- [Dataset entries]
########################################

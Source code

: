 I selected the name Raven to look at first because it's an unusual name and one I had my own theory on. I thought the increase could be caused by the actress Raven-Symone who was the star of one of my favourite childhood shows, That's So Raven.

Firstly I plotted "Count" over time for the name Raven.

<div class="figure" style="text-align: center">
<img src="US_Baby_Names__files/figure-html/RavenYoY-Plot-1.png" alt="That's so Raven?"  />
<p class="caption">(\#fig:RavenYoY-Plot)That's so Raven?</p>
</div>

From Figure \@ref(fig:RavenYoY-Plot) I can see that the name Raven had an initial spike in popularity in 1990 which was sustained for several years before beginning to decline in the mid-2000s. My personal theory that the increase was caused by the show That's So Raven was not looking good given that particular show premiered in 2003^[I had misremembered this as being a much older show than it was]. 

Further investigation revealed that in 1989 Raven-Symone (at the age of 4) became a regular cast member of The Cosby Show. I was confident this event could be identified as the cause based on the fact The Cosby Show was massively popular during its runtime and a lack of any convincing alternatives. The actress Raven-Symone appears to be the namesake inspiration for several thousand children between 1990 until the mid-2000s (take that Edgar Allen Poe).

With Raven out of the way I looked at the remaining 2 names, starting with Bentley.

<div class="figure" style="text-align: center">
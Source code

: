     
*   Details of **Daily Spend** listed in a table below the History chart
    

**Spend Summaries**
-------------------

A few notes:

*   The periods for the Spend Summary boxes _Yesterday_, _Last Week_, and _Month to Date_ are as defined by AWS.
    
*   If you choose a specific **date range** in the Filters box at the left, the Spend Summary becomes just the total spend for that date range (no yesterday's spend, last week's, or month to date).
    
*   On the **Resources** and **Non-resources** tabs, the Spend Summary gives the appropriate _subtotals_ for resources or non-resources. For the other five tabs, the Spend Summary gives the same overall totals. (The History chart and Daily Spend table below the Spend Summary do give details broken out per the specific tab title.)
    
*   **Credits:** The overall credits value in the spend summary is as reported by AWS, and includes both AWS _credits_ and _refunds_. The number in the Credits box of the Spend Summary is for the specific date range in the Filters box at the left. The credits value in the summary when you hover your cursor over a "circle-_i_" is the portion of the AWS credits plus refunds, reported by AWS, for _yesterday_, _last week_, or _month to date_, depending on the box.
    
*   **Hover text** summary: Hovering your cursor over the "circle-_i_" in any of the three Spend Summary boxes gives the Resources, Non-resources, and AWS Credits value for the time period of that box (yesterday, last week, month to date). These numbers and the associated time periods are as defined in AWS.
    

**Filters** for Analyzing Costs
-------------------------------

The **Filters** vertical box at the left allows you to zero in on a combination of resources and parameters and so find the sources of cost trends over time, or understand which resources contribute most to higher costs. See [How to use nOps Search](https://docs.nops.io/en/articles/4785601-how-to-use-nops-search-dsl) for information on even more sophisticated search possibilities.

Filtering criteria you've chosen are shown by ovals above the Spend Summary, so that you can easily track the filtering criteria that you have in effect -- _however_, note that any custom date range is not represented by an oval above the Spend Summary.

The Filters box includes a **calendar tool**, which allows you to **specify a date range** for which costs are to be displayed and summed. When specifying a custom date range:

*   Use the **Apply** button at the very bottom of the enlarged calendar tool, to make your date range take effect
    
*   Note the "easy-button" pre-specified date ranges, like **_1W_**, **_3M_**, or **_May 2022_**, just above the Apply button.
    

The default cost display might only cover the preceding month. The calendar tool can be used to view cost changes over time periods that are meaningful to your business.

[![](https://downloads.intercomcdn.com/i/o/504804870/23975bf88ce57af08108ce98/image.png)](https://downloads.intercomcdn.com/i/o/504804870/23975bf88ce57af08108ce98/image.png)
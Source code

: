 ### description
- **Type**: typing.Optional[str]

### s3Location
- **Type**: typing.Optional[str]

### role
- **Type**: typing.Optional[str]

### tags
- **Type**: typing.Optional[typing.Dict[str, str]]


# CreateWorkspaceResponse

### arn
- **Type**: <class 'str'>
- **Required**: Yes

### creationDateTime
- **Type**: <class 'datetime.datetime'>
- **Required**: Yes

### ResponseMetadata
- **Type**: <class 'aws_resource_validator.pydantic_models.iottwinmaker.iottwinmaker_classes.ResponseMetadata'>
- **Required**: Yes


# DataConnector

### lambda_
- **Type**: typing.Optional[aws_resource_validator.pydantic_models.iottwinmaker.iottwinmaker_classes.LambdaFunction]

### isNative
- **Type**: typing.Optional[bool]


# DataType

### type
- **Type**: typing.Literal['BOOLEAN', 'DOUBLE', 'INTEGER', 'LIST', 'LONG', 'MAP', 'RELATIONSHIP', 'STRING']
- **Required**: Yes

########################################

- [ACTIVITY] What is needed is an exact copy of the lines from the one containing "# CreateWorkspaceResponse" through the final line of the data, both included, and nothing more.

- [FINISHED EXERCISE]
# CreateWorkspaceResponse

### arn
- **Type**: <class 'str'>
- **Required**: Yes

### creationDateTime
- **Type**: <class 'datetime.datetime'>
- **Required**: Yes

### ResponseMetadata
- **Type**: <class 'aws_resource_validator.pydantic_models.iottwinmaker.iottwinmaker_classes.ResponseMetadata'>
- **Required**: Yes


# DataConnector

### lambda_
- **Type**: typing.Optional[aws_resource_validator.pydantic_models.iottwinmaker.iottwinmaker_classes.LambdaFunction]

### isNative
- **Type**: typing.Optional[bool]


# DataType

### type
- **Type**: typing.Literal['BOOLEAN', 'DOUBLE', 'INTEGER', 'LIST', 'LONG', 'MAP', 'RELATIONSHIP', 'STRING']
- **Required**: Yes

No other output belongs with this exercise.